→ **Task to complete**: Give the lines below again exactly, starting with the line that holds "- Zwave save" and going on through the line that holds "- Upgrade apns2".

→ **Data records**:
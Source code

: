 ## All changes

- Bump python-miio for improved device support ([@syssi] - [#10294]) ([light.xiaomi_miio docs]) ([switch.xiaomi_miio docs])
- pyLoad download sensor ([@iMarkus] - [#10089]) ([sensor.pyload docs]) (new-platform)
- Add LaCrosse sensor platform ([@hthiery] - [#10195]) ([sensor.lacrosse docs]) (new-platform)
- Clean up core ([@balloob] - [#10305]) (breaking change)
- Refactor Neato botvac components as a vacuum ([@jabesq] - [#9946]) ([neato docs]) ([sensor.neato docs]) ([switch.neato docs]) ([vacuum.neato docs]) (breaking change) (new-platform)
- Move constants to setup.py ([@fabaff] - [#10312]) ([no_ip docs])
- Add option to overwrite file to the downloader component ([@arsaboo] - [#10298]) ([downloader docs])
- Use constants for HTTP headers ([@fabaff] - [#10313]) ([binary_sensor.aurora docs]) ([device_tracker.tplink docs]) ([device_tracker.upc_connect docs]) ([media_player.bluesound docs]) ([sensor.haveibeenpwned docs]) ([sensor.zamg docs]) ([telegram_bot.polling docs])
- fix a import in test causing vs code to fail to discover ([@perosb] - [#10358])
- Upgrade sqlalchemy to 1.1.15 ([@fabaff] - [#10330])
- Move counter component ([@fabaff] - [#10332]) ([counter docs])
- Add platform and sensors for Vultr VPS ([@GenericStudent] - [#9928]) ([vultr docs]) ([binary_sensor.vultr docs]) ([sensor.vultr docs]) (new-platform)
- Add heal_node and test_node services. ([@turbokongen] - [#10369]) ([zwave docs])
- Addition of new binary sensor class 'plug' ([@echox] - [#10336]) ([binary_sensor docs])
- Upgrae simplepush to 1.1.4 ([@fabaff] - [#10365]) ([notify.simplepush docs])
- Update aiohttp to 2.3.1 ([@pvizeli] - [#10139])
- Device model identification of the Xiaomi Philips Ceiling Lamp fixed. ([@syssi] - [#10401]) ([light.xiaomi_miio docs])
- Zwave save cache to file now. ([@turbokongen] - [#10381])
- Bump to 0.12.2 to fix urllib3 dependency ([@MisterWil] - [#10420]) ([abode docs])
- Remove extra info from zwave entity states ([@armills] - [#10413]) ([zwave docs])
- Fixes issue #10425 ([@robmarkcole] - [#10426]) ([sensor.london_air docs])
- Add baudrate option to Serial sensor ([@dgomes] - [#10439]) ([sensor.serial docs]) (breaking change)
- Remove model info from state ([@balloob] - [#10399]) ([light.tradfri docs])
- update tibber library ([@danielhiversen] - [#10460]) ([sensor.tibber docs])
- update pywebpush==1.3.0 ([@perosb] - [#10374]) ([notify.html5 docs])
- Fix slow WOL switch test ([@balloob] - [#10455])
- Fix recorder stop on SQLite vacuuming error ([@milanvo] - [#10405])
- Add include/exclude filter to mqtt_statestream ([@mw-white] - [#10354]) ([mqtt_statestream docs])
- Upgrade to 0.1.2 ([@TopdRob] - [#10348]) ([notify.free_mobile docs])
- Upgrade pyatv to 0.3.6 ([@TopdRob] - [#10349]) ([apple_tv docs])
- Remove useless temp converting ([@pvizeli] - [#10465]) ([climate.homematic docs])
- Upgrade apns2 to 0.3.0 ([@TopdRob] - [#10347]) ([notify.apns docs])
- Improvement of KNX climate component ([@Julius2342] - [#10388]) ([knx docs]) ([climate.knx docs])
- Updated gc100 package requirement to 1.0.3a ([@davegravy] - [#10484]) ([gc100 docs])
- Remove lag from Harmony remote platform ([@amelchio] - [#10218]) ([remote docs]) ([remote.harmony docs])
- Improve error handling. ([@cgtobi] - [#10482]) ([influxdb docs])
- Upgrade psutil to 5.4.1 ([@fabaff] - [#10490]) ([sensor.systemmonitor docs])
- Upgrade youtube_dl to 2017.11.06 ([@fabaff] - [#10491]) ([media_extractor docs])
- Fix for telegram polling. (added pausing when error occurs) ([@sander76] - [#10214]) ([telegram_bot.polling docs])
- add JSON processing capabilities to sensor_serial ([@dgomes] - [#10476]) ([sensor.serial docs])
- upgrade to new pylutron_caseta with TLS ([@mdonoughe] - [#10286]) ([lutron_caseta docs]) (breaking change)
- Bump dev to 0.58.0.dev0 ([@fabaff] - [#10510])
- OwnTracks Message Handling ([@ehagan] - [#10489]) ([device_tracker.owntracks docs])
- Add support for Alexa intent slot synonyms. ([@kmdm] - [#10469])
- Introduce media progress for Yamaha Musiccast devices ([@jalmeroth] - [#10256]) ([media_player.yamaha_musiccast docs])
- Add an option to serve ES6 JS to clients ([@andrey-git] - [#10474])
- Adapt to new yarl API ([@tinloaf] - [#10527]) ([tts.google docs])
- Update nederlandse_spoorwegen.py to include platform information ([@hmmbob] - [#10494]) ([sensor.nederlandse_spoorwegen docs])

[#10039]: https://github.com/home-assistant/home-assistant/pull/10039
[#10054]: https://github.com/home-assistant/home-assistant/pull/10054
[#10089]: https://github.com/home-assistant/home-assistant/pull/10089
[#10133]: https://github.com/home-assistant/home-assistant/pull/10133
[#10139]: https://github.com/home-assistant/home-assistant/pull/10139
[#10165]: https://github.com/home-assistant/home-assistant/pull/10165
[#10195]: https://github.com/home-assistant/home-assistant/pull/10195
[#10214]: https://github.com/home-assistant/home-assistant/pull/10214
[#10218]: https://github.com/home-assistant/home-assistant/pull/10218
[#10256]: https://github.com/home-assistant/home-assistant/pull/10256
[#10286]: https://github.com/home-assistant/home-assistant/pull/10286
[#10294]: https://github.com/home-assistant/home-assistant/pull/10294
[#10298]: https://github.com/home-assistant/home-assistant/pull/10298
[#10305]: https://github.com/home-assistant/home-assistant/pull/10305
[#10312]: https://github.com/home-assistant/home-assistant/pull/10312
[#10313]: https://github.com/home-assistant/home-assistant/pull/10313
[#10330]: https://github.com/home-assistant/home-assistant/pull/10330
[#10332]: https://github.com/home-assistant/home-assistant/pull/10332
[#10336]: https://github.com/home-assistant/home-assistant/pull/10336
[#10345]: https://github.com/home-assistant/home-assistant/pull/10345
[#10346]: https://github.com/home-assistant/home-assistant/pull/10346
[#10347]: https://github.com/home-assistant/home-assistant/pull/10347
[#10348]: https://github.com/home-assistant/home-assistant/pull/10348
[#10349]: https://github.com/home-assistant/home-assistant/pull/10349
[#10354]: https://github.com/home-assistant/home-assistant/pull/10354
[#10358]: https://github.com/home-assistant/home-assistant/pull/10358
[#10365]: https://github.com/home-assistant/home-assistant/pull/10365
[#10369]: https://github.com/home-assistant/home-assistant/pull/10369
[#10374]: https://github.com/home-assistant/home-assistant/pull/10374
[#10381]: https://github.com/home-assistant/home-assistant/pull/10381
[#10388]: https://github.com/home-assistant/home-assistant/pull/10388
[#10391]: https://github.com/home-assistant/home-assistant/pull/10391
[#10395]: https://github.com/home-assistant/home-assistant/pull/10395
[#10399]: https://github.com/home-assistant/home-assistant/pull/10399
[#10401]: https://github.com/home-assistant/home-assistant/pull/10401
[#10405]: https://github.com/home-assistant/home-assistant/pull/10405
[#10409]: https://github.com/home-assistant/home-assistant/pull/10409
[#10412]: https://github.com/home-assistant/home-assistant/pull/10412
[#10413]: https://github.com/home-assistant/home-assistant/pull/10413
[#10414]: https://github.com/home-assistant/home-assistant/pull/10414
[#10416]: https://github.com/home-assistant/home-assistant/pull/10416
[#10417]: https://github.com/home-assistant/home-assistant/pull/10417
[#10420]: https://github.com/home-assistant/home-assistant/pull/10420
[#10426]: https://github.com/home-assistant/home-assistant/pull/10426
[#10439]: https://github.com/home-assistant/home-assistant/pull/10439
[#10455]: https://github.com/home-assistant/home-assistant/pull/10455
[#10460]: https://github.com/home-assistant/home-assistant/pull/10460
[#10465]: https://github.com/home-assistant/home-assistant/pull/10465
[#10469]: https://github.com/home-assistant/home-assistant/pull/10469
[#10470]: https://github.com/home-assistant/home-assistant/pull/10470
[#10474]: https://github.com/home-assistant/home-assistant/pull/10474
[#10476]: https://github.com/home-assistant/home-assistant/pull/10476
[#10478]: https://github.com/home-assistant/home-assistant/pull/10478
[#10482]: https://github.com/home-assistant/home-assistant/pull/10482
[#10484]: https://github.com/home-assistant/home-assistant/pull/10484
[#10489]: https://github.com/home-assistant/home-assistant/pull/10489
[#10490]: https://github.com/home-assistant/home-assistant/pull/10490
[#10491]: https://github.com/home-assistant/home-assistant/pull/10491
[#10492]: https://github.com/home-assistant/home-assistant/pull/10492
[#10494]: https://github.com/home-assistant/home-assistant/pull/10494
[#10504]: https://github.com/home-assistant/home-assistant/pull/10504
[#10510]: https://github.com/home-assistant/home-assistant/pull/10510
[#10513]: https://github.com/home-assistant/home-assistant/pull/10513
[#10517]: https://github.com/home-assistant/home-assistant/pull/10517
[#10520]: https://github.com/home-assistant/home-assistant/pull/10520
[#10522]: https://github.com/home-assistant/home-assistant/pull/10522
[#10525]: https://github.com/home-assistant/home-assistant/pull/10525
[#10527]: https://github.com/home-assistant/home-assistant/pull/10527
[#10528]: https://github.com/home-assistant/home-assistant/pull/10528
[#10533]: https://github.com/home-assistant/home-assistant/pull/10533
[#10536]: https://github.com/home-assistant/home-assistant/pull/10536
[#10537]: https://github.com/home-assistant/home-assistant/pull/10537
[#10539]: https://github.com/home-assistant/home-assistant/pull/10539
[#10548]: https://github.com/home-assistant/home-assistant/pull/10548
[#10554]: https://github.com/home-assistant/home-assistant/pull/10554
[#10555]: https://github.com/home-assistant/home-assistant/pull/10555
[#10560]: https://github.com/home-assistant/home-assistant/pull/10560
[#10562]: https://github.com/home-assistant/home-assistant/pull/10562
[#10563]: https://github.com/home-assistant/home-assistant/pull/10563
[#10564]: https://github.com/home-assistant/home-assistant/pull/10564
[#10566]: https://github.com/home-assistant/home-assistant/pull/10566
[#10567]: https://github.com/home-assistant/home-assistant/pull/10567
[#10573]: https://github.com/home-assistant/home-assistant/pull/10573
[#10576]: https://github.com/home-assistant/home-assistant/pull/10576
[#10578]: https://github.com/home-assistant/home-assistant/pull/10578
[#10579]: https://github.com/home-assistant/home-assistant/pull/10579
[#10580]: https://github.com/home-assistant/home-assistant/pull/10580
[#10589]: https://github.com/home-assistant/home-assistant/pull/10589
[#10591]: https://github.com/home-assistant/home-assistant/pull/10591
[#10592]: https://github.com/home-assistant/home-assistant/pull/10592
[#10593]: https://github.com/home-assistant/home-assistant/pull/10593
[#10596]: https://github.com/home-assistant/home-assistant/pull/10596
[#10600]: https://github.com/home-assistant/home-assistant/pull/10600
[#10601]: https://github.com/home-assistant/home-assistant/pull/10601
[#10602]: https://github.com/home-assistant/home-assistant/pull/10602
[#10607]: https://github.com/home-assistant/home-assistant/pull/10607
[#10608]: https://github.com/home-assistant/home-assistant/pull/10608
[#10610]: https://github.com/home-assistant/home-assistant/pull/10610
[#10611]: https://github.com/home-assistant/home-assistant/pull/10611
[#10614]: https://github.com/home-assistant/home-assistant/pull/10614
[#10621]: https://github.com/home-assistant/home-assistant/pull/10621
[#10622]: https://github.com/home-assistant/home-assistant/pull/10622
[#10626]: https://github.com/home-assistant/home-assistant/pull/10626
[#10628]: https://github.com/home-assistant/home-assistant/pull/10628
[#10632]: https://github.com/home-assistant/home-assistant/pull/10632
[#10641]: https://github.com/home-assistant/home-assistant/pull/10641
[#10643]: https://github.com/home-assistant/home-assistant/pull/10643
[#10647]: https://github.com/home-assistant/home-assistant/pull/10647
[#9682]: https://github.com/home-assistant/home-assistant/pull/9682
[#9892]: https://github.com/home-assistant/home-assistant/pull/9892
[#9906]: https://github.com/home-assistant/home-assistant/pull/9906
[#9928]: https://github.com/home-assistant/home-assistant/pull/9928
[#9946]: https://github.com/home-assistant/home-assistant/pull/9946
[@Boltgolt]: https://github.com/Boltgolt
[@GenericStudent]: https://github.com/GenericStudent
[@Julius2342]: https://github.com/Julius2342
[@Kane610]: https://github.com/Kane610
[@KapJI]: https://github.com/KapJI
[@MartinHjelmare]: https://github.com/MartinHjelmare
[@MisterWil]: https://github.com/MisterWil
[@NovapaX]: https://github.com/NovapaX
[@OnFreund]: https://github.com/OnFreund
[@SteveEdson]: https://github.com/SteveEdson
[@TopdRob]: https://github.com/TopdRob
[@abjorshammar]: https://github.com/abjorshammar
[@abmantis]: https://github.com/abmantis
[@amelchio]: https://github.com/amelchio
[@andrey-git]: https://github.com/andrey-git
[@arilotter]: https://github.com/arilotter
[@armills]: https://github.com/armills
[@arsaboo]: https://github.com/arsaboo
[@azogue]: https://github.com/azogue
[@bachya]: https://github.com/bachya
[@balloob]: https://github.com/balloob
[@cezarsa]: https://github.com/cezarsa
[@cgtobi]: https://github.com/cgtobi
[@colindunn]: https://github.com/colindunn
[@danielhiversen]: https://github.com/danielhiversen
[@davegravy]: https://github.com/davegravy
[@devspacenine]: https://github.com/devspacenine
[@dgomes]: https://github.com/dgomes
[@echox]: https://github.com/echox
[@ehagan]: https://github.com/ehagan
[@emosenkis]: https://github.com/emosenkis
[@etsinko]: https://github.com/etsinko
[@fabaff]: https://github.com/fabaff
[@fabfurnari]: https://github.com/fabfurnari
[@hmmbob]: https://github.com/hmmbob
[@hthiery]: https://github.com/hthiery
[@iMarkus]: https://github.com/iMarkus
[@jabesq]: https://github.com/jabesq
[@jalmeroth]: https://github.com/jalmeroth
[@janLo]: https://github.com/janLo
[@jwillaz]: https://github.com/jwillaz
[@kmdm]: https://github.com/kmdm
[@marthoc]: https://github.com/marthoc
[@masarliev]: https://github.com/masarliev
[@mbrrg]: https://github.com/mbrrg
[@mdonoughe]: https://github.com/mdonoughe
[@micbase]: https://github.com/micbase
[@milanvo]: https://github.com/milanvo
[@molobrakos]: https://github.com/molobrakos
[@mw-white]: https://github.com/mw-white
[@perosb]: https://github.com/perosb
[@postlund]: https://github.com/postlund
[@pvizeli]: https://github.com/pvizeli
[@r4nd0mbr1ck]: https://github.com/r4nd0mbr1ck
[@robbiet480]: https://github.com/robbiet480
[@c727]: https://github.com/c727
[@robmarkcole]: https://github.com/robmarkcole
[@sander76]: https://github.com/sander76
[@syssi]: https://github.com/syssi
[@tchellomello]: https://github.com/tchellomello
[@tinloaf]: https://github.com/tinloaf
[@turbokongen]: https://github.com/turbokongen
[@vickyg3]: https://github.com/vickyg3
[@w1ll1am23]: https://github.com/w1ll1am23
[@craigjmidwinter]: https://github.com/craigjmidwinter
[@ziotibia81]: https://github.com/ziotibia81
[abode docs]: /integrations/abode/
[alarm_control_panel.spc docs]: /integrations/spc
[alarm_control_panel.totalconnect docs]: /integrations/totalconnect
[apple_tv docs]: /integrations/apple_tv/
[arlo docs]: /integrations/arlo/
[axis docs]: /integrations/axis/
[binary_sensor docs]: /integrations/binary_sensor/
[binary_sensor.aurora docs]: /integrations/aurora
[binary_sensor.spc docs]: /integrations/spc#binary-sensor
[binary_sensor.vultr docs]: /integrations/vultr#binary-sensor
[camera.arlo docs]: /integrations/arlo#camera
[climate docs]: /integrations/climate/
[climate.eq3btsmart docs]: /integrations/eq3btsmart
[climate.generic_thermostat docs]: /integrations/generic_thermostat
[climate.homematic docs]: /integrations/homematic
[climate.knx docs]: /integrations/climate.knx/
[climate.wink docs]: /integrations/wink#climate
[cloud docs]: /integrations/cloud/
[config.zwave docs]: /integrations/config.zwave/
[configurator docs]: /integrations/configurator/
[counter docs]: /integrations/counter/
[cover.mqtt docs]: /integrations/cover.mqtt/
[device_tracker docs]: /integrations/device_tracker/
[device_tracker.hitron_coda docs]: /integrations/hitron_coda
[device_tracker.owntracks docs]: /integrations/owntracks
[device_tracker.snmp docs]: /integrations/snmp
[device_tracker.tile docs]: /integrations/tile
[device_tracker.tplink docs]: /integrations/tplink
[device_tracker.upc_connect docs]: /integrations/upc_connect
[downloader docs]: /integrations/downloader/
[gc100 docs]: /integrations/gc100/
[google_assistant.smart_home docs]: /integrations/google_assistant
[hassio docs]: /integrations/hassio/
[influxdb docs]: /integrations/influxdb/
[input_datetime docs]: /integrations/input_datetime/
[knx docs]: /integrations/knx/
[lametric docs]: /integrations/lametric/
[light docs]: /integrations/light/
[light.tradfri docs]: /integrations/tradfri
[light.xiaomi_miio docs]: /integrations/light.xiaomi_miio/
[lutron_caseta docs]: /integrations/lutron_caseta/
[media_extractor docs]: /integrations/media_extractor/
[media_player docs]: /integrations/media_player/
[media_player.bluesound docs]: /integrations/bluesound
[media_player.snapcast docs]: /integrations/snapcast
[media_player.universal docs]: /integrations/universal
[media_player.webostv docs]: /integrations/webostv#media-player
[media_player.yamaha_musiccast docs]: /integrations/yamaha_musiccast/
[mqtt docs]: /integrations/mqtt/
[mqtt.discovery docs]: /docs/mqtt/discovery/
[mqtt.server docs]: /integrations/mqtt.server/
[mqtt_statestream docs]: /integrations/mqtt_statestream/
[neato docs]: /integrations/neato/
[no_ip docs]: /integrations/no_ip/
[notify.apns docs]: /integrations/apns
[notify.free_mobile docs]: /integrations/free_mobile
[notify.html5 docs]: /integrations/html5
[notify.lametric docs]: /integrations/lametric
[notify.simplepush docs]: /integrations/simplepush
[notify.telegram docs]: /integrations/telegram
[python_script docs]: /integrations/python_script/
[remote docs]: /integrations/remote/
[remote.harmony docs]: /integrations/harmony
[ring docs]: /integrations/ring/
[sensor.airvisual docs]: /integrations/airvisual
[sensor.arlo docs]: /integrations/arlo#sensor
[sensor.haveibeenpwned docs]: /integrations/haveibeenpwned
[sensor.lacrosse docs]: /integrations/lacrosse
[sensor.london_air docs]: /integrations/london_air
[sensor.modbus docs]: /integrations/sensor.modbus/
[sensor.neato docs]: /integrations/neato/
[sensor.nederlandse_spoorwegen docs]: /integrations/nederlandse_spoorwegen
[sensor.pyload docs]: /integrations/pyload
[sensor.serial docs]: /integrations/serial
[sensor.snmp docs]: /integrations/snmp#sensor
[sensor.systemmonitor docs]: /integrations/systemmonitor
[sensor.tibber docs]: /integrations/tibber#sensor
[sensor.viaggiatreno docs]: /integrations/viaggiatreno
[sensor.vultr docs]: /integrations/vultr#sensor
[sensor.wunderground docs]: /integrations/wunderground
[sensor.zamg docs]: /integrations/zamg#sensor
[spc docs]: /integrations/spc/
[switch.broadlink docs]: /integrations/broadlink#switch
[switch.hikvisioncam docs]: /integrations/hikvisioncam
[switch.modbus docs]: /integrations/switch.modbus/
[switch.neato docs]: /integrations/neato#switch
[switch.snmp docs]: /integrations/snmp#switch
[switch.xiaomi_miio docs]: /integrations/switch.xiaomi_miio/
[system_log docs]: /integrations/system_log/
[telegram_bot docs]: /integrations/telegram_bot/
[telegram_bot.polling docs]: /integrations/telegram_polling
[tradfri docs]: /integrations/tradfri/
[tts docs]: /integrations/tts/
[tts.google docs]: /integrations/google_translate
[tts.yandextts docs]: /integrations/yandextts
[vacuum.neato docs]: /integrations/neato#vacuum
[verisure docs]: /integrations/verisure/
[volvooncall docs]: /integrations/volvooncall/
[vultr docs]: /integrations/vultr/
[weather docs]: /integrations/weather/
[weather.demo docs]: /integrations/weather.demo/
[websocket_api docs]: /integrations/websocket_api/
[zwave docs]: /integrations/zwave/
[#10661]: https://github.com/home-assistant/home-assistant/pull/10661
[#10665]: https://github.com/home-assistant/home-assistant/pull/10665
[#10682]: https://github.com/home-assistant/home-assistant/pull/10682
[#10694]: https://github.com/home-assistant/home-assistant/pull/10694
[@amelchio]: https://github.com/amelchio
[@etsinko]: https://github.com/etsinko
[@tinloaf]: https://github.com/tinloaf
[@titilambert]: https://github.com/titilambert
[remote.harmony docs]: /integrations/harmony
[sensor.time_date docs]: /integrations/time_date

→ **Written answer**:
- Zwave save cache to file now. ([@turbokongen] - [#10381])
- Bump to 0.12.2 to fix urllib3 dependency ([@MisterWil] - [#10420]) ([abode docs])
- Remove extra info from zwave entity states ([@armills] - [#10413]) ([zwave docs])
- Fixes issue #10425 ([@robmarkcole] - [#10426]) ([sensor.london_air docs])
- Add baudrate option to Serial sensor ([@dgomes] - [#10439]) ([sensor.serial docs]) (breaking change)
- Remove model info from state ([@balloob] - [#10399]) ([light.tradfri docs])
- update tibber library ([@danielhiversen] - [#10460]) ([sensor.tibber docs])
- update pywebpush==1.3.0 ([@perosb] - [#10374]) ([notify.html5 docs])
- Fix slow WOL switch test ([@balloob] - [#10455])
- Fix recorder stop on SQLite vacuuming error ([@milanvo] - [#10405])
- Add include/exclude filter to mqtt_statestream ([@mw-white] - [#10354]) ([mqtt_statestream docs])
- Upgrade to 0.1.2 ([@TopdRob] - [#10348]) ([notify.free_mobile docs])
- Upgrade pyatv to 0.3.6 ([@TopdRob] - [#10349]) ([apple_tv docs])
- Remove useless temp converting ([@pvizeli] - [#10465]) ([climate.homematic docs])
- Upgrade apns2 to 0.3.0 ([@TopdRob] - [#10347]) ([notify.apns docs])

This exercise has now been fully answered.